Wednesday, June 20, 2018

New MACPAC Report on Medicaid

The Medicaid and CHIP Payment and Access Commission (MACPAC) released its June 2018 Report to the Congress. Click here to access a copy of the report, which focuses on the following topic areas:

the high cost of prescription drugs;
the opioid epidemic; and
the growing trend of delivering long term services and supports (LTSS) through managed care.

MACPAC issues these reports to inform policymakers, and their topic selection indicates opioid epidemic and Medicaid managed LTSS are hot topics for Medicaid right now.

The first chapter on barriers to substance use disorder (SUD) treatment makes two recommendations to support information exchange among health care providers under the federal SUD confidentiality regulations known as Part 2. Part 2 has been criticized as confusing, restrictive, and challenging to implement; according to the Commission, additional guidance, education, and technical assistance to clarify these regulations would be a meaningful step to help providers, payers, and patients understand their legal rights and obligations and opportunities for information sharing that would facilitate integration of care.

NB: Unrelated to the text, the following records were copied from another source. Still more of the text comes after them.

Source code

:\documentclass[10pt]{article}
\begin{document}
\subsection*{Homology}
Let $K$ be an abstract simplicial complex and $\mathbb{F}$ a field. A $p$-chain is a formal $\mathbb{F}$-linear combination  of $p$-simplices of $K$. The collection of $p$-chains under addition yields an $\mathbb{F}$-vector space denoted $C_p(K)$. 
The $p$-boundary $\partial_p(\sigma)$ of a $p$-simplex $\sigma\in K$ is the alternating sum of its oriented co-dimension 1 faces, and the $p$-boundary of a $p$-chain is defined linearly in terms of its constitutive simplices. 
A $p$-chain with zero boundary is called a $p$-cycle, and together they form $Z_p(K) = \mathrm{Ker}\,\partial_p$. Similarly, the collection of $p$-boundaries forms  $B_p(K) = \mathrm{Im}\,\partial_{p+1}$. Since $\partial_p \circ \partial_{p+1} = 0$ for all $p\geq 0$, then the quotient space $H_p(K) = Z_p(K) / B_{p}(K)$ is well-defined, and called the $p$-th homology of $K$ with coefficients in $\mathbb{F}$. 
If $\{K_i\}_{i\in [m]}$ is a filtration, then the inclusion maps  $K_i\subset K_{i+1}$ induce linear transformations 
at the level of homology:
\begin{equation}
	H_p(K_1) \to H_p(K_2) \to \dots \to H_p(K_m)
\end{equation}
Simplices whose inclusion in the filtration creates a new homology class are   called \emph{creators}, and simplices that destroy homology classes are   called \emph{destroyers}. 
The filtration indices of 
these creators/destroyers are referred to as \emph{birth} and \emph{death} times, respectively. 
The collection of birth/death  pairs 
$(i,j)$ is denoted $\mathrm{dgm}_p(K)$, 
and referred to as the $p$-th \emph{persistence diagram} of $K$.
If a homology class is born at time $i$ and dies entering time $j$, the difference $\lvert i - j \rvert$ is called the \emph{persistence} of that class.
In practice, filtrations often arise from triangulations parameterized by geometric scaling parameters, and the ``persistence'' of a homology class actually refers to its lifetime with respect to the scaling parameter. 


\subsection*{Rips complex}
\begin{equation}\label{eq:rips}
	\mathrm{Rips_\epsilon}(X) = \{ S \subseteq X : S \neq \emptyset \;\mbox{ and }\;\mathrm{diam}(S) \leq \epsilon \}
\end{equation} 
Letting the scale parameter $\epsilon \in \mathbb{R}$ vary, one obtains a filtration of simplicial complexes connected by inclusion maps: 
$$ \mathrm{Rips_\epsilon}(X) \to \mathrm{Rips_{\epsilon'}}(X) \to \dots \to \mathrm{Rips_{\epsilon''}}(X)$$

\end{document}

Another chapter on barriers to SUD treatment builds on MACPAC’s June 2017 analysis, Medicaid and the Opioid Epidemic. The new analysis finds that although states already can cover many clinical SUD services, only 12 states pay for the full continuum. And while the institutions for mental diseases (IMD) exclusion often is cited as a barrier to paying for residential services, states can cover residential services under some conditions now through Section 1115 demonstrations and managed care. Eliminating the IMD exclusion would not address other coverage gaps or low participation of SUD treatment providers in Medicaid.

MACPAC also reflects on Medicaid’s role as the nation’s largest payer for LTSS and the growing trend to deliver these services through managed care. While states typically adopt managed LTSS (MLTSS) after gaining experience with managed care for acute care, the complex needs of people who receive LTSS and the wide range of services they use make implementation of MLTSS more complex. The Commission observes that adoption of new quality measures and efforts to improve encounter data have potential to improve evaluation and oversight activities.